Ressalto, por exemplo, que no caso da crise do Ebola, na África Ocidental, a situação era, de fato, muito mais preocupante e letal. No entanto, como era uma doença do Sul Global, muito pouco foi feito como forma de impedir-se o alastramento da doença. Os países africanos, com muito êxito, no entanto, conseguiram resolver a situação com destreza, apesar do baixíssimo nível de apoio dos países desenvolvidos.

Em terceiro lugar, a realidade é que a China é uma potência totalmente industrializada, a fábrica global. O capitalismo norte-americano fomentou o capitalismo chinês. Enquanto Wall Street ganhava lucros enormes com o custo de mão-de-obra barata chinesa, todos estavam felizes com o resultado positivo dos lucros derivados das operações na China. Ao conseguir romper o ciclo do subdesenvolvimento, a China apresentou um modelo diferente do liberalismo para desenvolvimento econômico. Esta alternativa gera enorme dificuldade àqueles que se creem detentores da Verdade Revelada e de que há somente um caminho a ser perseguido. Num mundo de diversidade de opiniões, é incompreensível a possibilidade de aceitarem-se outras maneiras de alcançar desenvolvimento.

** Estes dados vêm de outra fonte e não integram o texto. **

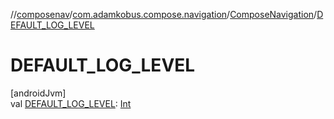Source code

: //[composenav](../../../index.md)/[com.adamkobus.compose.navigation](../index.md)/[ComposeNavigation](index.md)/[DEFAULT_LOG_LEVEL](-d-e-f-a-u-l-t_-l-o-g_-l-e-v-e-l.md)

# DEFAULT_LOG_LEVEL

[androidJvm]\
val [DEFAULT_LOG_LEVEL](-d-e-f-a-u-l-t_-l-o-g_-l-e-v-e-l.md): [Int](https://kotlinlang.org/api/latest/jvm/stdlib/kotlin/-int/index.html)
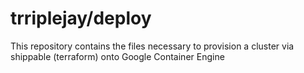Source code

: # trriplejay/deploy
This repository contains the files necessary to provision a cluster via shippable (terraform) onto Google Container Engine
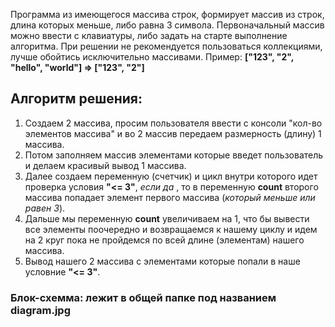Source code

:Программа из имеющегося массива строк, формирует массив из строк, длина которых меньше, либо равна 3 символа. 
Первоначальный массив можно ввести с клавиатуры, либо задать на старте выполнение алгоритма.
При решении не рекомендуется пользоваться коллекциями, лучше обойтись исключительно массивами.
Пример: **["123", "2", "hello", "world"] => ["123", "2"]**

## Алгоритм решения:

1. Создаем 2 массива, просим пользователя ввести с консоли "кол-во элементов массива" и во 2 массив передаем размерность (длину) 1 массива.
2. Потом заполняем массив элементами которые введет пользователь и делаем красивый вывод 1 массива.
3. Далее создаем переменную (счетчик) и цикл внутри которого идет проверка условия **"<= 3"**, *если да* , то в переменную **count** второго массива попадает элемент первого массива (*который меньше или равен 3*).
4. Дальше мы переменную **count** увеличиваем на 1, что бы вывести все элементы поочередно и возвращаемся к нашему циклу и идем на 2 круг пока не пройдемся по всей длине (элементам) нашего массива.
5. Вывод нашего 2 массива с элементами которые попали в наше условние **"<= 3"**.

### Блок-схемма: лежит в общей папке под названием diagram.jpg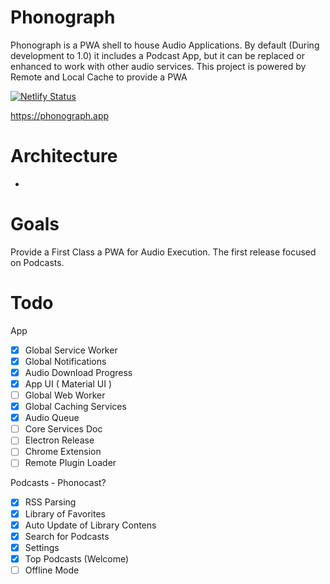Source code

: # Phonograph

Phonograph is a PWA shell to house Audio Applications. 
By default (During development to 1.0) it includes a Podcast App, but it can be replaced or enhanced to work with other audio services.
This project is powered by Remote and Local Cache to provide a PWA

[![Netlify Status](https://api.netlify.com/api/v1/badges/1470601f-7cda-4bb0-a5c6-8e56cf171e40/deploy-status)](https://app.netlify.com/sites/player/deploys)

https://phonograph.app

# Architecture
-

# Goals
Provide a First Class a PWA for Audio Execution. The first release focused on Podcasts.

# Todo

App
- [x] Global Service Worker
- [X] Global Notifications
- [X] Audio Download Progress
- [X] App UI ( Material UI )
- [ ] Global Web Worker
- [X] Global Caching Services
- [X] Audio Queue
- [ ] Core Services Doc
- [ ] Electron Release 
- [ ] Chrome Extension
- [ ] Remote Plugin Loader

Podcasts - Phonocast?
- [X] RSS Parsing
- [X] Library of Favorites
- [X] Auto Update of Library Contens
- [X] Search for Podcasts
- [X] Settings
- [X] Top Podcasts (Welcome)
- [ ] Offline Mode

A realidade é que, apesar de todas as teorias conspiratórias, a China sairá fortalecida desta crise. O povo se tornou mais solidário e coletivo. Além disso, a comparação com a forma inefetiva e atabalhoada com que o Ocidente vem tratando a grave questão do Coronavírus demonstrará que a maneira como Beijing atuou foi a mais eficaz e acertada.

Não há dúvidas de que o novo normal será o de conflito constante entre Estados Unidos e China. É preciso ter sabedoria para compreender as narrativas e os objetivos perseguidos antes de se posicionar somente baseado numa perspectiva que obedece uma perspectiva ideológica.

Fica ai mais uma lição chinesa para o mundo.

[1] Marcus Vinicius de Freitas é professor visitante na China Foreign Affairs University.